(SUPPLIED RECORDS Opens)
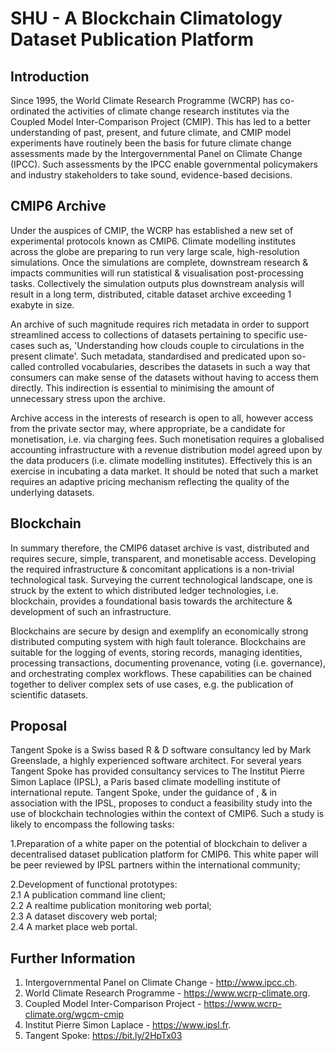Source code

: # SHU - A Blockchain Climatology Dataset Publication Platform

## Introduction

Since 1995, the World Climate Research Programme (WCRP) has co-ordinated the activities of climate change research institutes via the Coupled Model Inter-Comparison Project (CMIP).  This has led to a better understanding of past, present, and future climate, and CMIP model experiments have routinely been the basis for future climate change assessments made by the Intergovernmental Panel on Climate Change (IPCC).  Such assessments by the IPCC enable governmental policymakers and industry stakeholders to take sound, evidence-based decisions.  

## CMIP6 Archive

Under the auspices of CMIP, the WCRP has established a new set of experimental protocols known as CMIP6.  Climate modelling institutes across the globe are preparing to run very large scale, high-resolution simulations.  Once the simulations are complete, downstream research & impacts communities will run statistical & visualisation post-processing tasks.  Collectively the simulation outputs plus downstream analysis will result in a long term, distributed, citable dataset archive exceeding 1 exabyte in size.  

An archive of such magnitude requires rich metadata in order to support streamlined access to collections of datasets pertaining to specific use-cases such as, 'Understanding how clouds couple to circulations in the present climate'.  Such metadata, standardised and predicated upon so-called controlled vocabularies, describes the datasets in such a way that consumers can make sense of the datasets without having to access them directly.  This indirection is essential to minimising the amount of unnecessary stress upon the archive.  

Archive access in the interests of research is open to all, however access from the private sector may, where appropriate, be a candidate for monetisation, i.e. via charging fees.  Such monetisation requires a globalised accounting infrastructure with a revenue distribution model agreed upon by the data producers (i.e. climate modelling institutes).  Effectively this is an exercise in incubating a data market.  It should be noted that such a market requires an adaptive pricing mechanism reflecting the quality of the underlying datasets.

## Blockchain

In summary therefore, the CMIP6 dataset archive is vast, distributed and requires secure, simple, transparent, and monetisable access.  Developing the required infrastructure & concomitant applications is a non-trivial technological task.  Surveying the current technological landscape, one is struck by the extent to which distributed ledger technologies, i.e. blockchain, provides a foundational basis towards the architecture & development of such an infrastructure.  

Blockchains are secure by design and exemplify an economically strong distributed computing system with high fault tolerance.  Blockchains are suitable for the logging of events, storing records, managing identities, processing transactions, documenting provenance, voting (i.e. governance), and orchestrating complex workflows.  These capabilities can be chained together to deliver complex sets of use cases, e.g. the publication of scientific datasets.

## Proposal

Tangent Spoke is a Swiss based R & D software consultancy led by Mark Greenslade, a highly experienced software architect.  For several years Tangent Spoke has provided consultancy services to The Institut Pierre Simon Laplace (IPSL), a Paris based climate modelling institute of international repute.  Tangent Spoke, under the guidance of , & in association with the IPSL, proposes to conduct a feasibility study into the use of blockchain technologies within the context of CMIP6.  Such a study is likely to encompass the following tasks:

1.Preparation of a white paper on the potential of blockchain to deliver a decentralised dataset publication platform for CMIP6.  This white paper will be peer reviewed by IPSL partners within the international community;

2.Development of functional prototypes:  
	2.1 A publication command line client;  
	2.2 A realtime publication monitoring web portal;  
	2.3 A dataset discovery web portal;  
	2.4 A market place web portal.

## Further Information

1. Intergovernmental Panel on Climate Change - http://www.ipcc.ch.
2. World Climate Research Programme - https://www.wcrp-climate.org.
3. Coupled Model Inter-Comparison Project - https://www.wcrp-climate.org/wgcm-cmip
3. Institut Pierre Simon Laplace - https://www.ipsl.fr.
4. Tangent Spoke: https://bit.ly/2HpTx03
(SUPPLIED RECORDS Closes)
### WHAT YOU WILL DO
Repeat exactly the lines from the first line of the records above through the line containing "## CMIP6 Archive", both included. Leave out the pictures.

### REPLY TO THE EXERCISE
Source code

: # SHU - A Blockchain Climatology Dataset Publication Platform

## Introduction

Since 1995, the World Climate Research Programme (WCRP) has co-ordinated the activities of climate change research institutes via the Coupled Model Inter-Comparison Project (CMIP).  This has led to a better understanding of past, present, and future climate, and CMIP model experiments have routinely been the basis for future climate change assessments made by the Intergovernmental Panel on Climate Change (IPCC).  Such assessments by the IPCC enable governmental policymakers and industry stakeholders to take sound, evidence-based decisions.  

## CMIP6 Archive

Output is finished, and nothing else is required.